北海道アイヌ協会の不正について - 後進民族 アイヌ
――――――

 【再反論】
 ええ,あなたと的場や小林の間に横たわっているものが「歴史観の違い」程度なのであれば,僕は何も言いません.

 僕が問題視しているのは,的場たちが嘘をついていることです.
 嘘,というのが不穏当な言い方であるのなら,彼らは学問的にまったく価値のない主張を繰り返している,と言いましょう.
的場光昭『「アイヌ先住民族」その真実』のデタラメ(1) - Danas je lep dan
的場光昭『「アイヌ先住民族」その真実』のデタラメ(2) - Danas je lep dan
的場光昭『「アイヌ先住民族」その真実』のデタラメ(4) - Danas je lep dan

 学問的に価値のない主張が,果たして「客観的冷静な見解」なのでしょうか?
 僕は疑問に思います.
 「江戸幕府はあった」というひとと,「江戸幕府はなかった!」というひととの歴史をめぐる議論は,果たして有益な対話でしょうか?
 僕はそうは思いません.
 そんなものはただのノイズです.

 真面目な議論においてノイズを「重視」すべきではなく,そういう意味では,的場の主張を歯牙にもかけぬ政策担当者の見識に,僕は敬意を払います.

「ストパン」■(2010-05-30)[アイヌ否定論]問題なのは「歴史観の違い」ではない
青文字:加筆改修部分

>相違点があることを認識しあいながら論議できる環境

 小林よしのりなんぞは,ちょっと批判されると途端に,相手を醜悪に描いて(川田龍平の例など),相手の言葉をわざとかどうかしらないが曲解して印象操作し,なおかつ罵倒の限りを尽くしますが.
 それのどこが
「相違点があることを認識しあいながら論議できる環境」
なんでしょう?
 相手にそういうものを求めたいのなら,まず御自身が小林と距離を置くなどして,そういう環境を整えるべきでしょう.

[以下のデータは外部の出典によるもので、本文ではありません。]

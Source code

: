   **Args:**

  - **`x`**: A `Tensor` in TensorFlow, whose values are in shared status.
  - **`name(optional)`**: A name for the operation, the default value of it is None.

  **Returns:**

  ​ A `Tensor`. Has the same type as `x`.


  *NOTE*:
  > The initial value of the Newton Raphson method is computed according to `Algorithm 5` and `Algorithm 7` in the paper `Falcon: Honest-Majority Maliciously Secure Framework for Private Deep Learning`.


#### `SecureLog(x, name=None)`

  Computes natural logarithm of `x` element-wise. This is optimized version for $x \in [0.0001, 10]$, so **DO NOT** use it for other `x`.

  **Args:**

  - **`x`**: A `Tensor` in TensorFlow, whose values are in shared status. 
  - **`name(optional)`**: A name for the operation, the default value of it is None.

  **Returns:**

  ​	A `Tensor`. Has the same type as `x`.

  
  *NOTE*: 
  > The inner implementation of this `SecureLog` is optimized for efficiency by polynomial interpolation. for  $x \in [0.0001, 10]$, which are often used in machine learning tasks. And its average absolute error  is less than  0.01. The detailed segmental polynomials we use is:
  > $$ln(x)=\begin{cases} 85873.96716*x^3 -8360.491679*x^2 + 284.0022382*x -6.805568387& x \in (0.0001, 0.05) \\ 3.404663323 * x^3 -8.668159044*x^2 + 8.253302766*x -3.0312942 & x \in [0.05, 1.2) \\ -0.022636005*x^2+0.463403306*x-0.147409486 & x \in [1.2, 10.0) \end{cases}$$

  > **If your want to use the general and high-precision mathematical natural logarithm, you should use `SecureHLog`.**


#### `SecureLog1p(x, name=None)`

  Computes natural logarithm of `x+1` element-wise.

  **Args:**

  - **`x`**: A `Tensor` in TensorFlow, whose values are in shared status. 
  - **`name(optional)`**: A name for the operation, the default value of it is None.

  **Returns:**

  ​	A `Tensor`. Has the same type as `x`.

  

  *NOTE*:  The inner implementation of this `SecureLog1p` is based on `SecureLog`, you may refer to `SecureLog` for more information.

「ストパン」■(2010-05-30)[アイヌ否定論]問題なのは「歴史観の違い」ではない
青文字:加筆改修部分



 【反論】
――――――
 色々なメールや感想を多くいただきます.
 でも,読んでいて不思議に思うのが,アイヌ協会の不正よりも
「何処で意見するのは間違っている」
「何の本は右寄りだから変だ!」
「アイヌを絶滅させたいのか?」
とか,
「誰の本は間違っている」
「誰の見解は腐っている」
とか.
 そうした意見も解らなくはないのですが,一つ質問したい.
 貴方ならどうするというのだ?
 貴方ならどうできるというのだろうか?

北海道アイヌ協会の不正について - 後進民族 アイヌ
――――――

 【再反論】
 僕であれば,嘘や無価値な主張を平然と続ける輩からは距離を置きます.
 自分の主張がそのような主張と同列に見られてしまうというのは,耐え難いことだからです.
 無能な味方が一番厄介なのですから.

 僕は,過去にアイヌ協会の不正に対する「タブー」のようなものがあったかどうかは知りません.
 けれど,もしも過去にそのようなものがあったのだとしても,現在,協会の不正は北海道新聞や道議会でも取り上げられ,問題にされています.
 風向きは変わったのではないでしょうか.
 不正を問題にしたいのであれば,そのためのお膳立ては整っているように思えます.
 わざわざ彼らと手を組まずとも,それはなせるのではないでしょうか?
※ 「耐え難い」ばかりではなく,第三者から見れば,そうした嘘や歪曲のため,主張全体が胡散臭く見られる効果を生む可能性が高い.
 つまり,世論に訴えかけようとする上で,かえって逆効果になりかねない.
 たとえば,ネオナチやKKKと行動を共にする人物の言葉が,社会に対してどれだけの影響を与えられるか,考えてみるとよいだろう.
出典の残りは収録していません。